British retail sales plunged in August at the fastest pace since December 2008, according to a survey published on Thursday that added to signs of a slowing economy ahead of Brexit in just over two months’ time.
The Confederation of British Industry’s gauge of retailers – or the difference between those reporting rising and falling sales volumes – slumped to -49 in August from -16 in July, the second weakest reading since records began in 1983.
That was worse than all forecasts in a Reuters poll of economists that pointed to an improvement to -11.
Until recently, consumers had largely taken Brexit in their stride, helped by wages growing at the fastest pace in more than a decade and modest inflation.
That helped to support growth at a time when many companies have been cutting back on investment because of uncertainty about Brexit, but left the economy reliant on consumer spending.

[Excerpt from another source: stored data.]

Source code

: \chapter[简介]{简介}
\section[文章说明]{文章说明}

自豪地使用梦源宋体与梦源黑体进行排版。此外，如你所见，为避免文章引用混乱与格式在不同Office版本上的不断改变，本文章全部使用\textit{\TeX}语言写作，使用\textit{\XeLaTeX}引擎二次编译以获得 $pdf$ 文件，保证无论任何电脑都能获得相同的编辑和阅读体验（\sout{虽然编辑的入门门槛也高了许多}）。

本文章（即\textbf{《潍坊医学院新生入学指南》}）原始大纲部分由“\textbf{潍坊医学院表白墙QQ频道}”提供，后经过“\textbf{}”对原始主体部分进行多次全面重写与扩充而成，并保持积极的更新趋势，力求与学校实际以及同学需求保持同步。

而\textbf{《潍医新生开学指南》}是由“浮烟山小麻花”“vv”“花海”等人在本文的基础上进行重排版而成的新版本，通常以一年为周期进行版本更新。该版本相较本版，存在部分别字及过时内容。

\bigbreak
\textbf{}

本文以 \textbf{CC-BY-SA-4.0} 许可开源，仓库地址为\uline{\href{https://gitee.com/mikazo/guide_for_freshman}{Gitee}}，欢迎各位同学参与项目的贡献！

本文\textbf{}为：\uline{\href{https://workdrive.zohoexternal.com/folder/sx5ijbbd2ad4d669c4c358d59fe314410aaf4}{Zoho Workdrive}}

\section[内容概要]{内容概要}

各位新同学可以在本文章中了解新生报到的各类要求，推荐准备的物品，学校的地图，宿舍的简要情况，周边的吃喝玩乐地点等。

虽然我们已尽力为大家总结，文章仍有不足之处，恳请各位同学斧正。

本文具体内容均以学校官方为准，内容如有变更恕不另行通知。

“The very weak August CBI survey raises the possibility that consumers are becoming more concerned and cautious as the U.K.’s Oct. 31 departure date from the EU looms and expectations of a ’no deal’ Brexit rise,” said Howard Archer, chief economic adviser to the EY ITEM Club consultancy.
Britain’s economy contracted in the second quarter of the year and would enter a recession if it shrinks again in the July-September period.
Official retail sales data have painted a more upbeat picture than most other private sector surveys including the CBI’s, although some gauges of consumer morale are starting to weaken.
Data firm IHS Markit said on Monday that British working-age households were growing more cautious about making major purchases amid concerns about Brexit and a possible recession.
The CBI survey showed retailers cut orders with suppliers at a near-record pace and built up stocks.
“Sentiment is crumbling among retailers, and unexpectedly weak sales have led to a large overhang of stocks,” CBI deputy chief economist Anna Leach said.
“With investment intentions for the year ahead and employment down, retailers expect a chilly few months ahead.”